Van Beijnen legt uit dat het smaller maken van de constructie best nog een uitdaging was. De kraan met een effectieve hijslast van 45 ton heeft namelijk een brughoogte van 21 meter en slechts één oversteek. Bovendien moest de hijssnelheid omhoog van 60 meter per minuut naar 80 meter per en moest de loopkat voor een beter zicht op de werkzaamheden naar de andere zijde worden verplaatst. Alles opgeteld, brachten al deze wijzigingen de boel aardig in onbalans. Van Beijnen: “Het smaller worden van de basis was één van de grote uitdagingen van dit project. Maar gelukkig konden we de hierdoor in het gedrang komende stabiliteit van de kraan ondervangen door het plaatsen van een contragewicht. In dit geval was dat een nieuw 14 ton wegend besturingshuis dat we op de koppelbalk tussen de pendelpoten – de scharnierbare poten van een portaalkraan – te plaatsen. In de oorspronkelijke kraan was een dergelijk huis niet aanwezig en volstond een paneel dat rechtsreeks op de loopkat was gemonteerd. Maar gezien alle nieuwe frequentieregelaars voor de ombouw van gelijkstroommotoren naar asynchroon en alle andere moderne toevoegingen zoals een nieuwe middenspanningsinstallatie met 10KV transformator, konden we zo’n behuizing ook om die reden goed gebruiken.”
Van Beijnen licht toe dat de overstap van gelijkstroom naar een frequentiegeregelde kooiankermotoren verschillende voordelen heeft. Enerzijds zijn er energetische voordelen. Anderzijds zijn ze eenvoudiger te regelen én minder onderhoudsgevoelig. “Gelijkstroommotoren zijn in onze business niet echt meer van deze tijd. Tegenwoordig zijn asynchrone IE3-motoren de norm. Deze zijn veel energiezuiniger en hoewel we deze energieklasse feitelijk nog niet hadden hoeven toepassen – we hebben immers frequentieregelaars toegepast – is bij de grote vermogens waar wij mee werken te veel te verdienen. Even voor de beeldvorming: alleen de hijsmotor al heeft een vermogen van 170 kW. Vergelijk dat met een gemiddeld gezin dat een piekverbruik van hooguit 6kW heeft en je snapt dat het om veel energie gaat als je een paar procent bespaart. Dit is ook de reden dat we een zogenoemd active front end voor de voeding van de regelingen hebben toegepast. Hierdoor kunnen we 40 procent van de potentiele rem energie (zwaartekracht) als stroom terug voeden in ons eigen systeem of in ons geval (niet elke netbeheerder is hier zondermeer van gediend) terug leveren aan het net.” Gevraagd hoeveel energie dit in totaal bespaart durft Van Beijnen niet te zeggen. Dat hangt erg van de bedrijfsomstandigheden af. Maar met een capaciteit van 20 containers per uur, waarbij elke neergaande strijkbeweging energie oplevert, loopt dat - helemaal gedurende de levensduur van de kraan - natuurlijk flink in de papieren.

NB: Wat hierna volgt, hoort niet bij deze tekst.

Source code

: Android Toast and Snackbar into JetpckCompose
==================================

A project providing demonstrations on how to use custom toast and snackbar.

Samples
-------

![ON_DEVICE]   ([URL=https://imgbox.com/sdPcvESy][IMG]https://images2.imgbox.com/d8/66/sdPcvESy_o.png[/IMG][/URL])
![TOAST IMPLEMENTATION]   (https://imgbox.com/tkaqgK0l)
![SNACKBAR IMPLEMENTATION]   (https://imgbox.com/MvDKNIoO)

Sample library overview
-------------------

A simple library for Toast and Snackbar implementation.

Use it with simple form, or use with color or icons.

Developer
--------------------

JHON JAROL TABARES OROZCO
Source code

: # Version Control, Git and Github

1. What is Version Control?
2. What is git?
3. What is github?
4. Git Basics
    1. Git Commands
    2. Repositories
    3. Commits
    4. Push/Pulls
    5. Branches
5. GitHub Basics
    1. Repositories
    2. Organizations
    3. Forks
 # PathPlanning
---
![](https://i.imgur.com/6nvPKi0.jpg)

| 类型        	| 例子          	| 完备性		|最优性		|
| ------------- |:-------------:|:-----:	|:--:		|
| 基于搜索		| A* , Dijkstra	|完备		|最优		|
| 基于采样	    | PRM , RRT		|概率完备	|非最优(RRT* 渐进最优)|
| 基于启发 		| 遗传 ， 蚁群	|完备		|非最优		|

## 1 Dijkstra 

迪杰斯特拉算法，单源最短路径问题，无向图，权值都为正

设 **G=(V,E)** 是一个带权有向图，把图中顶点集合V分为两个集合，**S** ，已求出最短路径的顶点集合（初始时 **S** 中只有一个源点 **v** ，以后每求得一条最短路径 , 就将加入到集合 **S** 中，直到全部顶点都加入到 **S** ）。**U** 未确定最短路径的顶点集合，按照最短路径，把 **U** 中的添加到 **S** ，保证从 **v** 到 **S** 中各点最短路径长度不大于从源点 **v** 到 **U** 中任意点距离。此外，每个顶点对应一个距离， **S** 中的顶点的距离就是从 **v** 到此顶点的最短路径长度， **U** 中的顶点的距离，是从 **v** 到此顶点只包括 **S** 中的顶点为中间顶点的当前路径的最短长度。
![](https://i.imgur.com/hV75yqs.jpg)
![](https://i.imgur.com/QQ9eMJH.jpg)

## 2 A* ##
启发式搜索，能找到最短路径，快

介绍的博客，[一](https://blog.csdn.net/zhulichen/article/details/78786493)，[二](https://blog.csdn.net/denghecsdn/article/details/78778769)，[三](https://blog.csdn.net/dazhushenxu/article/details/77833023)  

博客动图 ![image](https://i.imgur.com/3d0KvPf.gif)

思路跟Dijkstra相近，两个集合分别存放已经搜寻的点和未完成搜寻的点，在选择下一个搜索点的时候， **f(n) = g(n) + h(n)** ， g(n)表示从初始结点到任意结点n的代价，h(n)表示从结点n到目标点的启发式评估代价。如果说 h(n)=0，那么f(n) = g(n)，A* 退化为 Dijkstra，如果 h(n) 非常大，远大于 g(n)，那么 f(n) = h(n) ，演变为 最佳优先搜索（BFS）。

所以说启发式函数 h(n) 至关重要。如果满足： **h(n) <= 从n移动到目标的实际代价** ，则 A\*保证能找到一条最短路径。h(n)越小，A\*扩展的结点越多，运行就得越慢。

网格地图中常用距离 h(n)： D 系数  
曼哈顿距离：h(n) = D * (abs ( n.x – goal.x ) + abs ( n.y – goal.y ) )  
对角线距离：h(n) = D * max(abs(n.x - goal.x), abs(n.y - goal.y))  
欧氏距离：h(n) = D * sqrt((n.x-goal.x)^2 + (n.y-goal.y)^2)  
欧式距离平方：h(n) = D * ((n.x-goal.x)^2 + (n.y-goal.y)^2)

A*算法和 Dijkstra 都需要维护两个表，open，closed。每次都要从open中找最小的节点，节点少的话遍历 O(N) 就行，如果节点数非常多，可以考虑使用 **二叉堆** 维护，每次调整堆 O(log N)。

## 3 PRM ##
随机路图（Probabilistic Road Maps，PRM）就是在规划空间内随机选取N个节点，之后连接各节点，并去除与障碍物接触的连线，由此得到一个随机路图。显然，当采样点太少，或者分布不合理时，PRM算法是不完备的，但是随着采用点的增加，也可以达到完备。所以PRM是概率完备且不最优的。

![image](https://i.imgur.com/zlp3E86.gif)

En die andere voordelen van een frequentiegeregelde oplossing? Hier noemt Van Beijnen het eenvoudiger kunnen integreren van het lastmeetsysteem en andere veiligheidsfuncties zoals veilig afschakelen. Maar ook onderhoud is een belangrijk argument. Er hoeven nu bijvoorbeeld geen koolborstels vervangen te worden.
Nu was de hijsmotor misschien wel de zwaarste, maar lang niet de enige motor die aan vervanging toe was. Ook voor de loopkat en het verplaatsen van de kraan zelf moesten er nieuwe asynchrone motoren met juiste tandwielkast komen, wat ook gold voor de zwenkmotor. En ook die staan gezamenlijk garant voor een aardig aantal kilowatts. Om die, en andere getallen zoals toerentallen, overbrengverhoudingen, poolparen, magnetiseerstromen en benodigde remvermogen te bepalen, deed Nedcranes een beroep op motorfabrikant WEG, die sinds de aquisitie van het Oostenrijkse Watt ook de bijpassende tandwielkasten kunnen leveren. Menno Kuipers, Business Unit Manager bij WEG in Hengelo, legt uit dat het bij dit soort projecten altijd om maatwerk gaat, waarbij onderdelen goed op elkaar moeten worden afgestemd. “Toen we de lasten, snelheden, maar ook weersomstandigheden als wind en regen eenmaal inzichtelijk hadden, hebben we hier de best passende motoren uit onze uitgebreide standaard bij gekozen. Standaardisatie is namelijk niet alleen voor ons belangrijk, maar ook voor Nedcranes, met we vaker van dit soort projecten doen. In totaal kwamen we uit op 4 motoren van 30kW voor het rijden, 2 motoren van 22 kW voor de loopkat, een 7,5 kW zwenkmotor en een 170 kW hijsmotor. Hierbij zijn alle motoren, met uitzondering van de hijsmotor, voorzien van een tandwielkast en mechanische rem. Dit laatste is een standaard veiligheidseis in de kranenwereld. Hoewel er normaliter middels de encoder – in dit geval een door WEG ge-engineerde variant – op de regeling wordt geremd, moet er ook mechanische redundante zijn.’
Zijn er tot slot nog andere bijzonderheden? Kuipers: “De motoren zijn met hun IE3-classficering - zoals Hans al aangaf - erg energiezuinig. Maar de aandrijving is ook relatief stil. Wel zo fijn, aangezien de Railport Brabant treinterminal vlak bij een woonwijk ligt.” Van Beijnen voegt hieraan toe: “In de kranenwereld gaat het uiteindelijk allemaal om het vinden van de juiste balans. Niet alleen voor wat betreft zwaartekracht, energie, technologie en kosten, maar ook de mensen waarmee je dit soort omvangrijke projecten doet. Gelukkig hebben we die voor wat betreft de motoren en aandrijvingen met WEG zeker gevonden.”